* [PROBLEM]
The records that follow are to be repeated exactly, with the pictures removed.
*** SOURCE MATERIAL
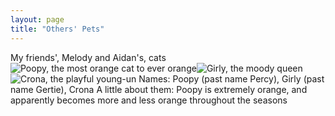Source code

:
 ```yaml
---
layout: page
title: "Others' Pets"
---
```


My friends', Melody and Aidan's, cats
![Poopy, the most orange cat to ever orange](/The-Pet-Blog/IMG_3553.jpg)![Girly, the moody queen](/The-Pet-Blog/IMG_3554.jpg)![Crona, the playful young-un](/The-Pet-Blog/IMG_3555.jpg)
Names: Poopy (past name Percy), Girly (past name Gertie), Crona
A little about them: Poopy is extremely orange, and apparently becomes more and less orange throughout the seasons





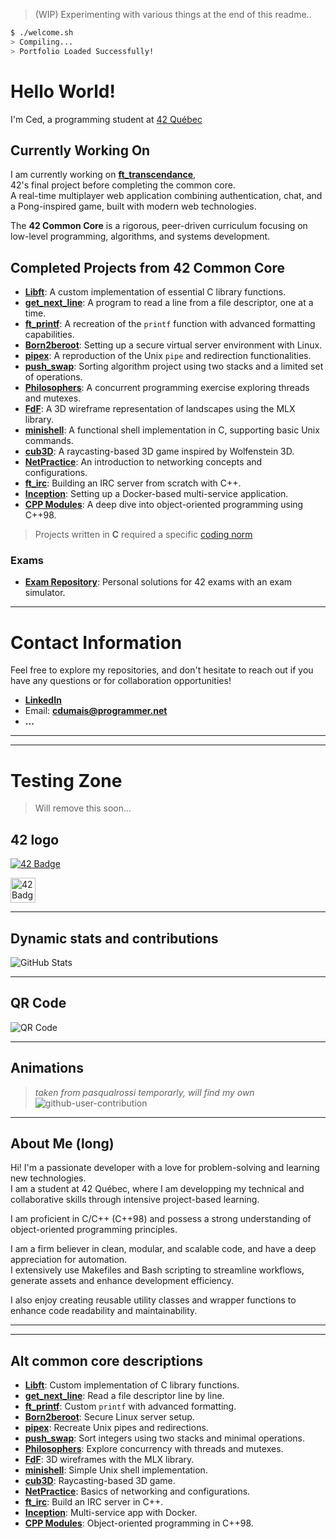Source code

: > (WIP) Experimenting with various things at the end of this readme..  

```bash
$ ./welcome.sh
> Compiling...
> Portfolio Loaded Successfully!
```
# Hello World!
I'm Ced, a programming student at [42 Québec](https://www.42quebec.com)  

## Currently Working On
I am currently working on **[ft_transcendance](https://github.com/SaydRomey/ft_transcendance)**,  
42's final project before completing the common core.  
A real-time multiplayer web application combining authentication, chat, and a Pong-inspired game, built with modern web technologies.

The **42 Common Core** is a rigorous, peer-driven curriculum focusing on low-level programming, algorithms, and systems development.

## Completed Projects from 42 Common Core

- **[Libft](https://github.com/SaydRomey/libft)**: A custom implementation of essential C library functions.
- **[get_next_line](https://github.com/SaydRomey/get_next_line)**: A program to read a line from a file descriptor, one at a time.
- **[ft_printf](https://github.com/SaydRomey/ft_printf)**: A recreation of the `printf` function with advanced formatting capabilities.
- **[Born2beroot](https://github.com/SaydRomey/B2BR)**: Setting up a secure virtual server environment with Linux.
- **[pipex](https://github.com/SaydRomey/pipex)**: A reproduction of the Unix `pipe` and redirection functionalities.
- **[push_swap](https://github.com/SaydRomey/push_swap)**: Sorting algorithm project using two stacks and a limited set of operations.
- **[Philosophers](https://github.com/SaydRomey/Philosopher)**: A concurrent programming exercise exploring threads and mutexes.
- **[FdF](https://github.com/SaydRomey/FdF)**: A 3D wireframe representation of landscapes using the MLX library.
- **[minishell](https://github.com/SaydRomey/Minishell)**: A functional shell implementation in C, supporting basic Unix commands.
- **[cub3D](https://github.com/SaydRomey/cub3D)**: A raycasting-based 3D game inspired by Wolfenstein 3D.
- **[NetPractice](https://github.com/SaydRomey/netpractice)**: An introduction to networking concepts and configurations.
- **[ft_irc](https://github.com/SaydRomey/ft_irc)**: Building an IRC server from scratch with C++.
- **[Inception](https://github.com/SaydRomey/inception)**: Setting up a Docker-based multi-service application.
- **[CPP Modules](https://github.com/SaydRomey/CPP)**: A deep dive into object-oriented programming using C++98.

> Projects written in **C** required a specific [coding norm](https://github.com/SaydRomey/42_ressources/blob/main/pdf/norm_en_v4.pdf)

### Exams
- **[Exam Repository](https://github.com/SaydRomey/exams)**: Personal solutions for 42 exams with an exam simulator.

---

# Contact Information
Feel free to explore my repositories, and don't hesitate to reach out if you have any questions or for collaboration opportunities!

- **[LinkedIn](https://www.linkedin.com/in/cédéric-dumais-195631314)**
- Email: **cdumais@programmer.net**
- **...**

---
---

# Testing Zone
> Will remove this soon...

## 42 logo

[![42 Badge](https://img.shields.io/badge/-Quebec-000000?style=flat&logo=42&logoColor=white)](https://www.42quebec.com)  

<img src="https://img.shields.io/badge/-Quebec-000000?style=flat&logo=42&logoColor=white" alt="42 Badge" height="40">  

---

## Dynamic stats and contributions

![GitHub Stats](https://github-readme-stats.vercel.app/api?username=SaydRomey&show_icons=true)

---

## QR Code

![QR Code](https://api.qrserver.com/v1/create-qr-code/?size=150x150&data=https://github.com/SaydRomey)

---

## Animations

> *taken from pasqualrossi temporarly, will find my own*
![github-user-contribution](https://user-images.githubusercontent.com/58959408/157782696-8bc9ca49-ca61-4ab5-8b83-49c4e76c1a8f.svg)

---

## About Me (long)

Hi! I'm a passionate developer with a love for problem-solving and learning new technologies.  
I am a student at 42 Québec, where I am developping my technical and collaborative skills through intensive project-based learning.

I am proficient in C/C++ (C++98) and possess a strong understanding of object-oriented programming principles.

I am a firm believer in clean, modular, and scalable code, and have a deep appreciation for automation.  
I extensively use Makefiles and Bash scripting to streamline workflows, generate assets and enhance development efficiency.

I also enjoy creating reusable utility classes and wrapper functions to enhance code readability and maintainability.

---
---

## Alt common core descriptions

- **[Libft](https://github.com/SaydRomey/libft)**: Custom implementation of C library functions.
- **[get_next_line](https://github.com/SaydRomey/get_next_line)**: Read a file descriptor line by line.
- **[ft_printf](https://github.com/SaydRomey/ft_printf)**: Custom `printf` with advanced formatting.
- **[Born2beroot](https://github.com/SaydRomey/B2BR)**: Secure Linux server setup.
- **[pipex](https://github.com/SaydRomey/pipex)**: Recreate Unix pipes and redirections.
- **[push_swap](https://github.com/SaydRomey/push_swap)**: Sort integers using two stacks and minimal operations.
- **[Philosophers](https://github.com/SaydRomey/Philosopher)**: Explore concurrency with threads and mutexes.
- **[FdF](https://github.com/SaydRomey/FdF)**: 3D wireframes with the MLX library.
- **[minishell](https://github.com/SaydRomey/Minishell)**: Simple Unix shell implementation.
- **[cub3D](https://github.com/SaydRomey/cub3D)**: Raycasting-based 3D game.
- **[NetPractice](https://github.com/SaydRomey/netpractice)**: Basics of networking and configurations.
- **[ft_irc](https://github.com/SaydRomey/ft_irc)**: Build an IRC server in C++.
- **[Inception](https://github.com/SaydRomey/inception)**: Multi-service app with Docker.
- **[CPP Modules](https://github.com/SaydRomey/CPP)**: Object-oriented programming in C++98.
******
* [SOLUTION]
Source code

:
 ```yaml
---
layout: page
title: "Others' Pets"
---
```


My friends', Melody and Aidan's, cats
![Poopy, the most orange cat to ever orange](/The-Pet-Blog/IMG_3553.jpg)![Girly, the moody queen](/The-Pet-Blog/IMG_3554.jpg)![Crona, the playful young-un](/The-Pet-Blog/IMG_3555.jpg)
Names: Poopy (past name Percy), Girly (past name Gertie), Crona
A little about them: Poopy is extremely orange, and apparently becomes more and less orange throughout the seasons





Source code

: > (WIP) Experimenting with various things at the end of this readme..  

```bash
$ ./welcome.sh
> Compiling...
> Portfolio Loaded Successfully!
```
# Hello World!
I'm Ced, a programming student at [42 Québec](https://www.42quebec.com)  

## Currently Working On
I am currently working on **[ft_transcendance](https://github.com/SaydRomey/ft_transcendance)**,  
42's final project before completing the common core.  
A real-time multiplayer web application combining authentication, chat, and a Pong-inspired game, built with modern web technologies.

The **42 Common Core** is a rigorous, peer-driven curriculum focusing on low-level programming, algorithms, and systems development.

## Completed Projects from 42 Common Core

- **[Libft](https://github.com/SaydRomey/libft)**: A custom implementation of essential C library functions.
- **[get_next_line](https://github.com/SaydRomey/get_next_line)**: A program to read a line from a file descriptor, one at a time.
- **[ft_printf](https://github.com/SaydRomey/ft_printf)**: A recreation of the `printf` function with advanced formatting capabilities.
- **[Born2beroot](https://github.com/SaydRomey/B2BR)**: Setting up a secure virtual server environment with Linux.
- **[pipex](https://github.com/SaydRomey/pipex)**: A reproduction of the Unix `pipe` and redirection functionalities.
- **[push_swap](https://github.com/SaydRomey/push_swap)**: Sorting algorithm project using two stacks and a limited set of operations.
- **[Philosophers](https://github.com/SaydRomey/Philosopher)**: A concurrent programming exercise exploring threads and mutexes.
- **[FdF](https://github.com/SaydRomey/FdF)**: A 3D wireframe representation of landscapes using the MLX library.
- **[minishell](https://github.com/SaydRomey/Minishell)**: A functional shell implementation in C, supporting basic Unix commands.
- **[cub3D](https://github.com/SaydRomey/cub3D)**: A raycasting-based 3D game inspired by Wolfenstein 3D.
- **[NetPractice](https://github.com/SaydRomey/netpractice)**: An introduction to networking concepts and configurations.
- **[ft_irc](https://github.com/SaydRomey/ft_irc)**: Building an IRC server from scratch with C++.
- **[Inception](https://github.com/SaydRomey/inception)**: Setting up a Docker-based multi-service application.
- **[CPP Modules](https://github.com/SaydRomey/CPP)**: A deep dive into object-oriented programming using C++98.

> Projects written in **C** required a specific [coding norm](https://github.com/SaydRomey/42_ressources/blob/main/pdf/norm_en_v4.pdf)

### Exams
- **[Exam Repository](https://github.com/SaydRomey/exams)**: Personal solutions for 42 exams with an exam simulator.

---

# Contact Information
Feel free to explore my repositories, and don't hesitate to reach out if you have any questions or for collaboration opportunities!

- **[LinkedIn](https://www.linkedin.com/in/cédéric-dumais-195631314)**
- Email: **cdumais@programmer.net**
- **...**

---
---

# Testing Zone
> Will remove this soon...

## 42 logo

[![42 Badge](https://img.shields.io/badge/-Quebec-000000?style=flat&logo=42&logoColor=white)](https://www.42quebec.com)  

<img src="https://img.shields.io/badge/-Quebec-000000?style=flat&logo=42&logoColor=white" alt="42 Badge" height="40">  

---

## Dynamic stats and contributions

![GitHub Stats](https://github-readme-stats.vercel.app/api?username=SaydRomey&show_icons=true)

---

## QR Code

![QR Code](https://api.qrserver.com/v1/create-qr-code/?size=150x150&data=https://github.com/SaydRomey)

---

## Animations

> *taken from pasqualrossi temporarly, will find my own*
![github-user-contribution](https://user-images.githubusercontent.com/58959408/157782696-8bc9ca49-ca61-4ab5-8b83-49c4e76c1a8f.svg)

---

## About Me (long)

Hi! I'm a passionate developer with a love for problem-solving and learning new technologies.  
I am a student at 42 Québec, where I am developping my technical and collaborative skills through intensive project-based learning.

I am proficient in C/C++ (C++98) and possess a strong understanding of object-oriented programming principles.

I am a firm believer in clean, modular, and scalable code, and have a deep appreciation for automation.  
I extensively use Makefiles and Bash scripting to streamline workflows, generate assets and enhance development efficiency.

I also enjoy creating reusable utility classes and wrapper functions to enhance code readability and maintainability.

---
---

## Alt common core descriptions

- **[Libft](https://github.com/SaydRomey/libft)**: Custom implementation of C library functions.
- **[get_next_line](https://github.com/SaydRomey/get_next_line)**: Read a file descriptor line by line.
- **[ft_printf](https://github.com/SaydRomey/ft_printf)**: Custom `printf` with advanced formatting.
- **[Born2beroot](https://github.com/SaydRomey/B2BR)**: Secure Linux server setup.
- **[pipex](https://github.com/SaydRomey/pipex)**: Recreate Unix pipes and redirections.
- **[push_swap](https://github.com/SaydRomey/push_swap)**: Sort integers using two stacks and minimal operations.
- **[Philosophers](https://github.com/SaydRomey/Philosopher)**: Explore concurrency with threads and mutexes.
- **[FdF](https://github.com/SaydRomey/FdF)**: 3D wireframes with the MLX library.
- **[minishell](https://github.com/SaydRomey/Minishell)**: Simple Unix shell implementation.
- **[cub3D](https://github.com/SaydRomey/cub3D)**: Raycasting-based 3D game.
- **[NetPractice](https://github.com/SaydRomey/netpractice)**: Basics of networking and configurations.
- **[ft_irc](https://github.com/SaydRomey/ft_irc)**: Build an IRC server in C++.
- **[Inception](https://github.com/SaydRomey/inception)**: Multi-service app with Docker.
- **[CPP Modules](https://github.com/SaydRomey/CPP)**: Object-oriented programming in C++98.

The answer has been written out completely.